▶ What you need to do
Please reproduce the entries that follow, keeping each word intact.
(Data for review begins)
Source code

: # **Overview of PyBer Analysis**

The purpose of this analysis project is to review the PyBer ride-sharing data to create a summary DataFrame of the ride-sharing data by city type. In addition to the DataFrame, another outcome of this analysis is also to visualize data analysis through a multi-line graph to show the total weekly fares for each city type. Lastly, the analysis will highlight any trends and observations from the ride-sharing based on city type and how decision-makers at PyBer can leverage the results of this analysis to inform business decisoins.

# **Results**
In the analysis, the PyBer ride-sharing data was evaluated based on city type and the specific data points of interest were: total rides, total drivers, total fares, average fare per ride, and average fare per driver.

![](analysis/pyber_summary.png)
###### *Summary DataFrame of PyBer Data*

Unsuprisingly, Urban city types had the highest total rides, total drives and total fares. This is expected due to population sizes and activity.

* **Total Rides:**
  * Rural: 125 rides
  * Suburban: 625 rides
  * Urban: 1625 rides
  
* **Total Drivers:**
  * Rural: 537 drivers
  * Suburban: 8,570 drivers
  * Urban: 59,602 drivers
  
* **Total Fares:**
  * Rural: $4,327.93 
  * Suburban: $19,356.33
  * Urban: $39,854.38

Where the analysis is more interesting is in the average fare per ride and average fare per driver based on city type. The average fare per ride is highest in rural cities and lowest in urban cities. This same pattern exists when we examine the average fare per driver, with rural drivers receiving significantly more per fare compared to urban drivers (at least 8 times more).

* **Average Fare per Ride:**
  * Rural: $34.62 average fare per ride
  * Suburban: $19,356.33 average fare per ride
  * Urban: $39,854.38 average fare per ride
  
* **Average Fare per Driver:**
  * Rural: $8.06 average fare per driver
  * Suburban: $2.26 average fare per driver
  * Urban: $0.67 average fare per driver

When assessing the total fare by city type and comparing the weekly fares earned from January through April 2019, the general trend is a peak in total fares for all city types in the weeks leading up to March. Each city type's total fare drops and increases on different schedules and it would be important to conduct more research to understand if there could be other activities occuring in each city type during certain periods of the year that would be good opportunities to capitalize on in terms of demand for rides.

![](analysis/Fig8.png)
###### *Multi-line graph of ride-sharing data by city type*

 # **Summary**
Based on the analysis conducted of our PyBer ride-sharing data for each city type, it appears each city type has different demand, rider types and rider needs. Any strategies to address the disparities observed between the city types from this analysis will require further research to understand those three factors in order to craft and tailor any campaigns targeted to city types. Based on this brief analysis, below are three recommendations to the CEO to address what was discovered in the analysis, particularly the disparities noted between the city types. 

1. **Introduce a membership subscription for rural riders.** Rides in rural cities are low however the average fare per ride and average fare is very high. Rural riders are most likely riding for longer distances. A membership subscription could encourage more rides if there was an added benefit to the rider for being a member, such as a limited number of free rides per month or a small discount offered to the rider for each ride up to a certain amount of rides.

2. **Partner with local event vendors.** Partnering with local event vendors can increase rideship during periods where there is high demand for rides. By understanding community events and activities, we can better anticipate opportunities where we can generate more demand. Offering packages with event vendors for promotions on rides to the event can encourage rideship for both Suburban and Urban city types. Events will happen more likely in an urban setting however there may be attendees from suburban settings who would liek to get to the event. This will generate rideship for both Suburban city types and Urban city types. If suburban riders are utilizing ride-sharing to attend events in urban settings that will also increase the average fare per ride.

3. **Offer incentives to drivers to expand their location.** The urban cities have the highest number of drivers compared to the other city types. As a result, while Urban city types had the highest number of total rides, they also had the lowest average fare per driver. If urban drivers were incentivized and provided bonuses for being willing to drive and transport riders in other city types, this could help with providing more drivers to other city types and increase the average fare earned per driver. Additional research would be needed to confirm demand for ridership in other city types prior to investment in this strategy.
(Data for review ends)
▶ Task output
Source code

: # **Overview of PyBer Analysis**

The purpose of this analysis project is to review the PyBer ride-sharing data to create a summary DataFrame of the ride-sharing data by city type. In addition to the DataFrame, another outcome of this analysis is also to visualize data analysis through a multi-line graph to show the total weekly fares for each city type. Lastly, the analysis will highlight any trends and observations from the ride-sharing based on city type and how decision-makers at PyBer can leverage the results of this analysis to inform business decisoins.

# **Results**
In the analysis, the PyBer ride-sharing data was evaluated based on city type and the specific data points of interest were: total rides, total drivers, total fares, average fare per ride, and average fare per driver.

![](analysis/pyber_summary.png)
###### *Summary DataFrame of PyBer Data*

Unsuprisingly, Urban city types had the highest total rides, total drives and total fares. This is expected due to population sizes and activity.

* **Total Rides:**
  * Rural: 125 rides
  * Suburban: 625 rides
  * Urban: 1625 rides
  
* **Total Drivers:**
  * Rural: 537 drivers
  * Suburban: 8,570 drivers
  * Urban: 59,602 drivers
  
* **Total Fares:**
  * Rural: $4,327.93 
  * Suburban: $19,356.33
  * Urban: $39,854.38

Where the analysis is more interesting is in the average fare per ride and average fare per driver based on city type. The average fare per ride is highest in rural cities and lowest in urban cities. This same pattern exists when we examine the average fare per driver, with rural drivers receiving significantly more per fare compared to urban drivers (at least 8 times more).

* **Average Fare per Ride:**
  * Rural: $34.62 average fare per ride
  * Suburban: $19,356.33 average fare per ride
  * Urban: $39,854.38 average fare per ride
  
* **Average Fare per Driver:**
  * Rural: $8.06 average fare per driver
  * Suburban: $2.26 average fare per driver
  * Urban: $0.67 average fare per driver

When assessing the total fare by city type and comparing the weekly fares earned from January through April 2019, the general trend is a peak in total fares for all city types in the weeks leading up to March. Each city type's total fare drops and increases on different schedules and it would be important to conduct more research to understand if there could be other activities occuring in each city type during certain periods of the year that would be good opportunities to capitalize on in terms of demand for rides.

![](analysis/Fig8.png)
###### *Multi-line graph of ride-sharing data by city type*

 # **Summary**
Based on the analysis conducted of our PyBer ride-sharing data for each city type, it appears each city type has different demand, rider types and rider needs. Any strategies to address the disparities observed between the city types from this analysis will require further research to understand those three factors in order to craft and tailor any campaigns targeted to city types. Based on this brief analysis, below are three recommendations to the CEO to address what was discovered in the analysis, particularly the disparities noted between the city types. 

1. **Introduce a membership subscription for rural riders.** Rides in rural cities are low however the average fare per ride and average fare is very high. Rural riders are most likely riding for longer distances. A membership subscription could encourage more rides if there was an added benefit to the rider for being a member, such as a limited number of free rides per month or a small discount offered to the rider for each ride up to a certain amount of rides.

2. **Partner with local event vendors.** Partnering with local event vendors can increase rideship during periods where there is high demand for rides. By understanding community events and activities, we can better anticipate opportunities where we can generate more demand. Offering packages with event vendors for promotions on rides to the event can encourage rideship for both Suburban and Urban city types. Events will happen more likely in an urban setting however there may be attendees from suburban settings who would liek to get to the event. This will generate rideship for both Suburban city types and Urban city types. If suburban riders are utilizing ride-sharing to attend events in urban settings that will also increase the average fare per ride.

3. **Offer incentives to drivers to expand their location.** The urban cities have the highest number of drivers compared to the other city types. As a result, while Urban city types had the highest number of total rides, they also had the lowest average fare per driver. If urban drivers were incentivized and provided bonuses for being willing to drive and transport riders in other city types, this could help with providing more drivers to other city types and increase the average fare earned per driver. Additional research would be needed to confirm demand for ridership in other city types prior to investment in this strategy.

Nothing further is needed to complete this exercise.